Does anyone know, by the way, if the belly band on this Totie can/should be removed? It's aluminum and different from the other brands a bit, sticks out and serves as a wonderful "cup" to gather rain water around the perimeter, which was globbed with silicon (I removed it with very low setting heat gun then it just came out like an enormous perimeter jelly snake). I'm thinking "there's gotta be a better way"; but if I yank this band out to glass it over ... the whole top won't disassemble will it? That would fall in the "badness" category.

Also has anyone who has made a full-time bed, made a huge drawer under it, like maybe a tray drawer, upon which one could place plastic boxes, or maybe those coated-metal drawers? Otherwise getting under there would be kind of tricky. There's so much possible storage under that bed, the starboard side is for the water tank (I did a weight distribution diagram and that's where some extra mass was needed), the port side is for misc. storage, the center would be perfect for stuff you'd access a lot, clothes/shoes/jackets/blankets etc. I was thinking those really long drawer runners used on cabinet garbage cans would be good.

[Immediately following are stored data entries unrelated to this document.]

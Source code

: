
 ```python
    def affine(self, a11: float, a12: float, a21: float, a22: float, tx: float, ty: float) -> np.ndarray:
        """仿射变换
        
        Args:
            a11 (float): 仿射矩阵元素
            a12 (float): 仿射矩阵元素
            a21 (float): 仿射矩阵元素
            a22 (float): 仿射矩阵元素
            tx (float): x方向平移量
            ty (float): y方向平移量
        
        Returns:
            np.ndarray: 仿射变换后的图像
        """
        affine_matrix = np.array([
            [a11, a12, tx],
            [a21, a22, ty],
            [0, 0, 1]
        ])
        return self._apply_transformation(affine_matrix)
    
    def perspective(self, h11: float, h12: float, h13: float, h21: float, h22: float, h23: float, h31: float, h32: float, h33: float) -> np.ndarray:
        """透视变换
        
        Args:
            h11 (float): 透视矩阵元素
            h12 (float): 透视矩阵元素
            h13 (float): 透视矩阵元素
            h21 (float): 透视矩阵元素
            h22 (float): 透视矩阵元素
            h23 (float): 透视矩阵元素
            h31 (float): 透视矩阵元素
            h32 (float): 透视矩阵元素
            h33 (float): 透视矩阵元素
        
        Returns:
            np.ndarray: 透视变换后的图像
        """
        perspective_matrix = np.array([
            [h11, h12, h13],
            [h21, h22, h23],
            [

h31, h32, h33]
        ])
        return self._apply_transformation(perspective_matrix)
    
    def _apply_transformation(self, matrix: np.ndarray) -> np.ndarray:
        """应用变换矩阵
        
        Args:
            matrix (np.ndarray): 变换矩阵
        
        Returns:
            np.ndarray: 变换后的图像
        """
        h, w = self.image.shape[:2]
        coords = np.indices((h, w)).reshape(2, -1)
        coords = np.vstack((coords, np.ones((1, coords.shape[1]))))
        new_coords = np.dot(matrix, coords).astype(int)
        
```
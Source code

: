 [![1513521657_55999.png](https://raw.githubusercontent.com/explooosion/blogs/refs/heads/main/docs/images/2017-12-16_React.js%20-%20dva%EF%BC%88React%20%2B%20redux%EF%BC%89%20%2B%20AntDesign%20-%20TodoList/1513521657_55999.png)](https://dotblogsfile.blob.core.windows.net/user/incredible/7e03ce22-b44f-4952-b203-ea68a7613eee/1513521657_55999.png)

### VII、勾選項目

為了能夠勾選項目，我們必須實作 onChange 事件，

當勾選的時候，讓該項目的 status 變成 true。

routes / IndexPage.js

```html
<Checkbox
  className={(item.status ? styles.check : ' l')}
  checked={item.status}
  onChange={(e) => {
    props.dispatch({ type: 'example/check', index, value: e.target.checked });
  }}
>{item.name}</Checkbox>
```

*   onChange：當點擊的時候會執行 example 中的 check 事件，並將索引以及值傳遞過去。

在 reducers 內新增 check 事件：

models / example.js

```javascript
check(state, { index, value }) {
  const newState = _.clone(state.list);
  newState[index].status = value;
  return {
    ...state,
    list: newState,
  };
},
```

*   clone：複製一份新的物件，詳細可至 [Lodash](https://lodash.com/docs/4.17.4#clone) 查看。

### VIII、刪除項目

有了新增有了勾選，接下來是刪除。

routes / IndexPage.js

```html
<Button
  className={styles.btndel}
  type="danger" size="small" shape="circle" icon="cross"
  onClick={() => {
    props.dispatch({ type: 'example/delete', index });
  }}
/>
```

Has anyone ever extended the closet, maybe 6-8"? Given the full time bed configuration you need access to it but not as much as for the dinette. And has anyone figured they could squeeze their derrière into a toidy in that area? Could you configure a porta-potty to a more permanent state by diverting waste to an above-floor holding tank which had a sewer port like a regular RV? The water tank is back there pressurized with a pump. I know...I should get the thing waterproofed and wired and insulated before thinking of such things...

We did 2 days of sandblasting...first go around was to use Harbor Freight's little spot blaster with Home Depot sand, respirator, goggles, big face cloth, hat, heavy gloves, here we go....ok...waiting...nothing... any moisture in sand, no go...any pebbles, no go. We dried the sand in a big box in the garage (but then kitty found it...why oh why?) then sieved it and it worked great. After that 50lb bag ran out we went to McLendon's and got quartz and the nasty rust and pitted paint that wouldn't budge melted right off the hitch and bumper. That and the fresh weld-ings got some raw-metal gray primer for the time being.

Thanks for any and all input(s)!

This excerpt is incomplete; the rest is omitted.